Exercise prompt » Retype the listing below line for line, but only from the line with "Take a breath!" down to the line with "Can be sold: True", inclusive. Pictures stay out.

Provided records »

((

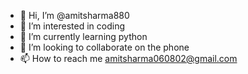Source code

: - 👋 Hi, I’m @amitsharma880
- 👀 I’m interested in coding
- 🌱 I’m currently learning python
- 💞️ I’m looking to collaborate on the phone
- 📫 How to reach me amitsharma060802@gmail.com

<!---
amitsharma880/amitsharma880 is a ✨ special ✨ repository because its `README.md` (this file) appears on your GitHub profile.
You can click the Preview link to take a look at your changes.
--->

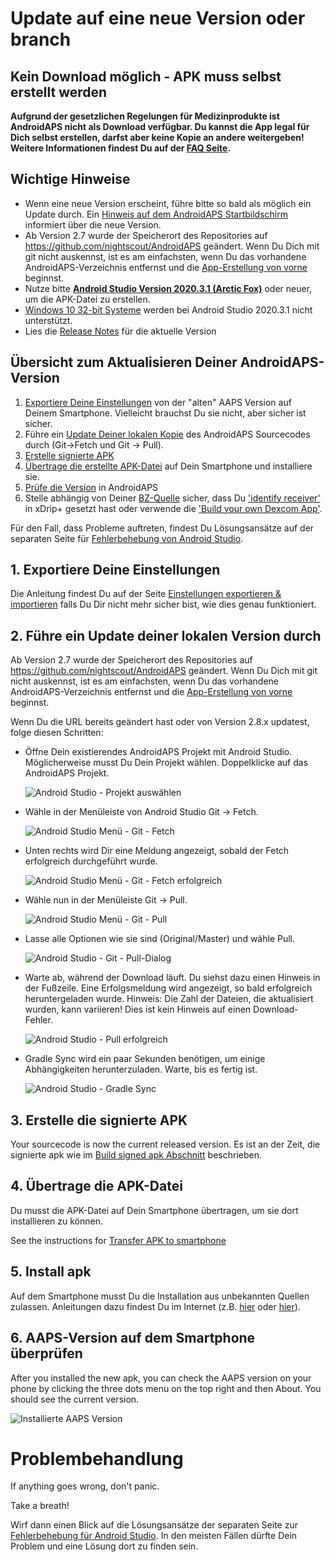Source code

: # Update auf eine neue Version oder branch

## Kein Download möglich - APK muss selbst erstellt werden

**Aufgrund der gesetzlichen Regelungen für Medizinprodukte ist AndroidAPS nicht als Download verfügbar. Du kannst die App legal für Dich selbst erstellen, darfst aber keine Kopie an andere weitergeben! Weitere Informationen findest Du auf der [FAQ Seite](../Getting-Started/FAQ.md).**

## Wichtige Hinweise

* Wenn eine neue Version erscheint, führe bitte so bald als möglich ein Update durch. Ein [Hinweis auf dem AndroidAPS Startbildschirm](../Installing-AndroidAPS/Releasenotes#release-notes) informiert über die neue Version.
* Ab Version 2.7 wurde der Speicherort des Repositories auf <https://github.com/nightscout/AndroidAPS> geändert. Wenn Du Dich mit git nicht auskennst, ist es am einfachsten, wenn Du das vorhandene AndroidAPS-Verzeichnis entfernst und die [App-Erstellung von vorne](../Installing-AndroidAPS/Building-APK.md) beginnst.
* Nutze bitte **[Android Studio Version 2020.3.1 (Arctic Fox)](https://developer.android.com/studio/)** oder neuer, um die APK-Datei zu erstellen.
* [Windows 10 32-bit Systeme](../Installing-AndroidAPS/troubleshooting_androidstudio#unable-to-start-daemon-process) werden bei Android Studio 2020.3.1 nicht unterstützt.
* Lies die [Release Notes](../Installing-AndroidAPS/Releasenotes) für die aktuelle Version

## Übersicht zum Aktualisieren Deiner AndroidAPS-Version

1. [Exportiere Deine Einstellungen](../Usage/ExportImportSettings#exportiere-die-einstellungen) von der "alten" AAPS Version auf Deinem Smartphone. Vielleicht brauchst Du sie nicht, aber sicher ist sicher.
2. Führe ein [Update Deiner lokalen Kopie](../Installing-AndroidAPS/Update-to-new-version#update-your-local-copy) des AndroidAPS Sourcecodes durch (Git->Fetch und Git -> Pull).
3. [Erstelle signierte APK](../Installing-AndroidAPS/Update-to-new-version#build-the-signed-apk)
4. [Übertrage die erstellte APK-Datei](../Installing-AndroidAPS/Building-APK#transfer-apk-to-smartphone) auf Dein Smartphone und installiere sie.
5. [Prüfe die Version](#aaps-version-auf-dem-smartphone-uberprufen) in AndroidAPS
6. Stelle abhängig von Deiner [BZ-Quelle](../Configuration/BG-Source.rst) sicher, dass Du ['identify receiver'](../Configuration/xdrip#identify-receiver) in xDrip+ gesetzt hast oder verwende die ['Build your own Dexcom App'](../Hardware/DexcomG6#if-using-g6-with-build-your-own-dexcom-app).

Für den Fall, dass Probleme auftreten, findest Du Lösungsansätze auf der separaten Seite für [Fehlerbehebung von Android Studio](../Installing-AndroidAPS/troubleshooting_androidstudio).

## 1. Exportiere Deine Einstellungen

Die Anleitung findest Du auf der Seite [Einstellungen exportieren & importieren](../Usage/ExportImportSettings#exportiere-die-einstellungen) falls Du Dir nicht mehr sicher bist, wie dies genau funktioniert.

## 2. Führe ein Update deiner lokalen Version durch

Ab Version 2.7 wurde der Speicherort des Repositories auf <https://github.com/nightscout/AndroidAPS> geändert. Wenn Du Dich mit git nicht auskennst, ist es am einfachsten, wenn Du das vorhandene AndroidAPS-Verzeichnis entfernst und die [App-Erstellung von vorne](../Installing-AndroidAPS/Building-APK.md) beginnst.

Wenn Du die URL bereits geändert hast oder von Version 2.8.x updatest, folge diesen Schritten:

* Öffne Dein existierendes AndroidAPS Projekt mit Android Studio. Möglicherweise musst Du Dein Projekt wählen. Doppelklicke auf das AndroidAPS Projekt.
    
    ![Android Studio - Projekt auswählen](../images/update/01_ProjectSelection.png)

* Wähle in der Menüleiste von Android Studio Git -> Fetch.
    
    ![Android Studio Menü - Git - Fetch](../images/update/02_GitFetch.png)

* Unten rechts wird Dir eine Meldung angezeigt, sobald der Fetch erfolgreich durchgeführt wurde.
    
    ![Android Studio Menü - Git - Fetch erfolgreich](../images/update/03_GitFetchSuccessful.png)

* Wähle nun in der Menüleiste Git -> Pull.
    
    ![Android Studio Menü - Git - Pull](../images/update/04_GitPull.png)

* Lasse alle Optionen wie sie sind (Original/Master) und wähle Pull.
    
    ![Android Studio - Git - Pull-Dialog](../images/update/05_GitPullOptions.png)

* Warte ab, während der Download läuft. Du siehst dazu einen Hinweis in der Fußzeile. Eine Erfolgsmeldung wird angezeigt, so bald erfolgreich heruntergeladen wurde. Hinweis: Die Zahl der Dateien, die aktualisiert wurden, kann variieren! Dies ist kein Hinweis auf einen Download-Fehler.
    
    ![Android Studio - Pull erfolgreich](../images/update/06_GitPullSuccess.png)

* Gradle Sync wird ein paar Sekunden benötigen, um einige Abhängigkeiten herunterzuladen. Warte, bis es fertig ist.
    
    ![Android Studio - Gradle Sync](../images/studioSetup/40_BackgroundTasks.png)

## 3. Erstelle die signierte APK

Your sourcecode is now the current released version. Es ist an der Zeit, die signierte apk wie im [Build signed apk Abschnitt](../Installing-AndroidAPS/Building-APK#generate-signed-apk) beschrieben.

## 4. Übertrage die APK-Datei

Du musst die APK-Datei auf Dein Smartphone übertragen, um sie dort installieren zu können.

See the instructions for [Transfer APK to smartphone](../Installing-AndroidAPS/Building-APK#transfer-apk-to-smartphone)

## 5. Install apk

Auf dem Smartphone musst Du die Installation aus unbekannten Quellen zulassen. Anleitungen dazu findest Du im Internet (z.B. [hier](https://mobilsicher.de/ratgeber/apps-aus-apk-datei-installieren-mit-android-8) oder [hier](https://www.tutonaut.de/anleitung-android-apps-unbekannten-quellen-installieren/)).

## 6. AAPS-Version auf dem Smartphone überprüfen

After you installed the new apk, you can check the AAPS version on your phone by clicking the three dots menu on the top right and then About. You should see the current version.

![Installierte AAPS Version](../images/Update_VersionCheck282.png)

# Problembehandlung

If anything goes wrong, don't panic.

Take a breath!

Wirf dann einen Blick auf die Lösungsansätze der separaten Seite zur [Fehlerbehebung für Android Studio](../Installing-AndroidAPS/troubleshooting_androidstudio). In den meisten Fällen dürfte Dein Problem und eine Lösung dort zu finden sein.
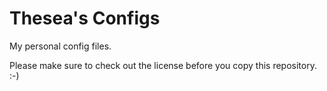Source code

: # Thesea's Configs
My personal config files.

Please make sure to check out 
the license before you copy this
repository. :-)
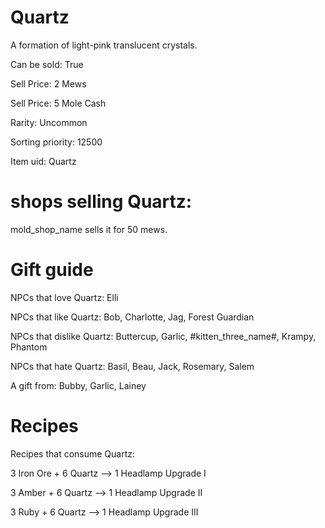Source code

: # Quartz

A formation of light-pink translucent crystals.

Can be sold: True

Sell Price: 2 Mews

Sell Price: 5 Mole Cash

Rarity: Uncommon

Sorting priority: 12500

Item uid: Quartz

# shops selling Quartz:

mold_shop_name sells it for 50 mews.

# Gift guide

NPCs that love Quartz: Elli

NPCs that like Quartz: Bob, Charlotte, Jag, Forest Guardian

NPCs that dislike Quartz: Buttercup, Garlic, #kitten_three_name#, Krampy, Phantom

NPCs that hate Quartz: Basil, Beau, Jack, Rosemary, Salem

A gift from: Bubby, Garlic, Lainey

# Recipes

Recipes that consume Quartz:

3 Iron Ore + 6 Quartz --> 1 Headlamp Upgrade I

3 Amber + 6 Quartz --> 1 Headlamp Upgrade II

3 Ruby + 6 Quartz --> 1 Headlamp Upgrade III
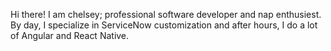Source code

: Hi there! I am chelsey; professional software developer and nap enthusiest. By day, I specialize in ServiceNow customization and after hours, I do a lot of Angular and React Native.
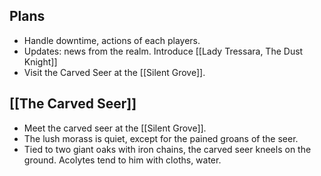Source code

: ## Plans
- Handle downtime, actions of each players.
- Updates: news from the realm. Introduce [[Lady Tressara, The Dust Knight]]
- Visit the Carved Seer at the [[Silent Grove]].
## [[The Carved Seer]]
- Meet the carved seer at the [[Silent Grove]].
- The lush morass is quiet, except for the pained groans of the seer.
- Tied to two giant oaks with iron chains, the carved seer kneels on the ground. Acolytes tend to him with cloths, water.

))

Answer section »
Take a breath!

Wirf dann einen Blick auf die Lösungsansätze der separaten Seite zur [Fehlerbehebung für Android Studio](../Installing-AndroidAPS/troubleshooting_androidstudio). In den meisten Fällen dürfte Dein Problem und eine Lösung dort zu finden sein.
Source code

: # Thesea's Configs
My personal config files.

Please make sure to check out 
the license before you copy this
repository. :-)
Source code

: # Quartz

A formation of light-pink translucent crystals.

Can be sold: True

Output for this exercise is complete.